In their book A Puritan Theology – Doctrine for Life, Joel Beeke and Mark Jones have a chapter called The Puritans on Coming to Christ. This section aptly begins with a quote from Puritan Thomas Boston, “His heart is open to you, his arms stretched wide.”
The entire chapter is a discussion of the views of the Calvinistic Puritans regarding the nuts and bolts of coming to Christ. Sub titles include The Universal Invitation to Come to Christ; The Divine Impetus for Coming to Christ and Human Impediments in Coming to Christ.
The section is full of gems. For example the authors write:
We must look to Christ. We must turn to Christ. We must come to Christ, to receive from His hand alone the gospel bounty of forgiveness of sins and everlasting life.
Faith surrenders to the gospel and falls into the outstretched arms of Christ. Faith looks away from self to Christ, moved entirely by grace. Faith renounces the soul’s poverty in favor of Christ’s riches. Faith flees from the soul’s guilt to Christ as reconciler, from the soul’s bondage to Christ as liberator. Faith confesses with Augustus Toplady (1740-1778):
Nothing in my hand I bring,
Simply to thy cross I cling;
Naked, come to thee for dress;
Helpless, look to thee for grace;
Foul, I to the fountain fly;
Wash me, Saviour, or I die.
The Conclusion of the chapter bears the odd title: Reject the World’s Pig Food and Be Christ’s Willing Slave. It contains two helpful illustrations.
The first one is the story of preacher Rowland Hill (1744-1833) who had been experiencing a low point in his ministry.
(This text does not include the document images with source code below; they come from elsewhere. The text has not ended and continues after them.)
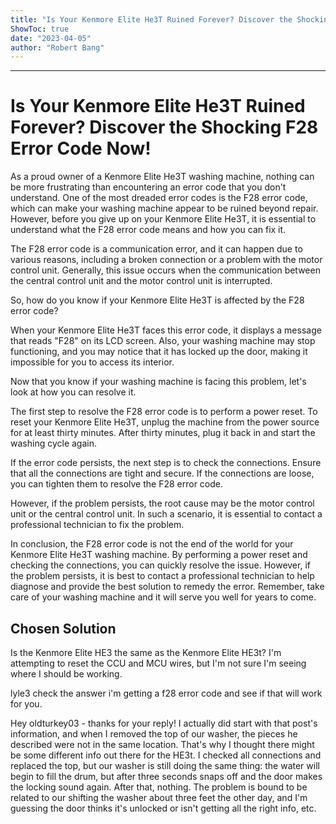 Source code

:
 ```yaml
---
title: "Is Your Kenmore Elite He3T Ruined Forever? Discover the Shocking F28 Error Code Now!"
ShowToc: true 
date: "2023-04-05"
author: "Robert Bang"
---
```

*****
# Is Your Kenmore Elite He3T Ruined Forever? Discover the Shocking F28 Error Code Now!

As a proud owner of a Kenmore Elite He3T washing machine, nothing can be more frustrating than encountering an error code that you don't understand. One of the most dreaded error codes is the F28 error code, which can make your washing machine appear to be ruined beyond repair. However, before you give up on your Kenmore Elite He3T, it is essential to understand what the F28 error code means and how you can fix it.

The F28 error code is a communication error, and it can happen due to various reasons, including a broken connection or a problem with the motor control unit. Generally, this issue occurs when the communication between the central control unit and the motor control unit is interrupted.

So, how do you know if your Kenmore Elite He3T is affected by the F28 error code?

When your Kenmore Elite He3T faces this error code, it displays a message that reads "F28" on its LCD screen. Also, your washing machine may stop functioning, and you may notice that it has locked up the door, making it impossible for you to access its interior.

Now that you know if your washing machine is facing this problem, let's look at how you can resolve it.

The first step to resolve the F28 error code is to perform a power reset. To reset your Kenmore Elite He3T, unplug the machine from the power source for at least thirty minutes. After thirty minutes, plug it back in and start the washing cycle again.

If the error code persists, the next step is to check the connections. Ensure that all the connections are tight and secure. If the connections are loose, you can tighten them to resolve the F28 error code.

However, if the problem persists, the root cause may be the motor control unit or the central control unit. In such a scenario, it is essential to contact a professional technician to fix the problem.

In conclusion, the F28 error code is not the end of the world for your Kenmore Elite He3T washing machine. By performing a power reset and checking the connections, you can quickly resolve the issue. However, if the problem persists, it is best to contact a professional technician to help diagnose and provide the best solution to remedy the error. Remember, take care of your washing machine and it will serve you well for years to come.


## Chosen Solution
 Is the Kenmore Elite HE3 the same as the Kenmore Elite HE3t? I'm attempting to reset the CCU and MCU wires, but I'm not sure I'm seeing where I should be working.

 lyle3 check the answer i'm getting a f28 error code and see if that will work for you.

 Hey oldturkey03 - thanks for your reply! I actually did start with that post's information, and when I removed the top of our washer, the pieces he described were not in the same location. That's why I thought there might be some different info out there for the HE3t. I checked all connections and replaced the top, but our washer is still doing the same thing: the water will begin to fill the drum, but after three seconds snaps off and the door makes the locking sound again. After that, nothing. The problem is bound to be related to our shifting the washer about three feet the other day, and I'm guessing the door thinks it's unlocked or isn't getting all the right info, etc.





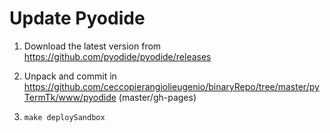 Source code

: # Update Pyodide
1) Download the latest version from https://github.com/pyodide/pyodide/releases

1) Unpack and commit in https://github.com/ceccopierangiolieugenio/binaryRepo/tree/master/pyTermTk/www/pyodide (master/gh-pages)

1) ```make deploySandbox```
At one point he noticed pigs being led to the slaughterhouse by a pig farmer. Hill enquired of the farmer as to how he was able to lead the pigs to their deaths. The farmer responded that he dropped a few crumbs of pig feed as he walked along. The lesson being that the pigs were led to slaughter for a handful of crumbs!
At this point Beeke and Jones cite Charles Spurgeon: “Unbelief will destroy the best of us. Faith will save the worst of us.”
The second illustration is that of a wealthy Englishman who had traveled to California in the 1850s. He stopped in New Orleans on the way home and happened across a beautiful young African woman being sold in a slave market. When he overheard what two men were intending to do to the woman if they could buy her, he joined in the bidding, and offered twice the price.
After the Englishman bought the woman, she spat in his face three times. She spat at him even after he handed her the freedom papers. When she finally realized he’d paid more than anyone else in order to buy her freedom, she wept at his feet asking him if she could be his slave forever.
Beeke and Jones note that this is pure Puritan teaching on Christ’s dealing with sinners. Here’s my paraphrase:
Christ will not cast out those who go to Him. He has purchased them with the price of His own blood. Only He can free them from bondage to sin and death. Only Christ can lead them to eternal life. Moreover, He makes them willing and ready to live unto Him as servants, now and forever.
The lesson is to shun the crumbs this world will offer you. They will lead you to death. Go to Jesus for your eternal freedom.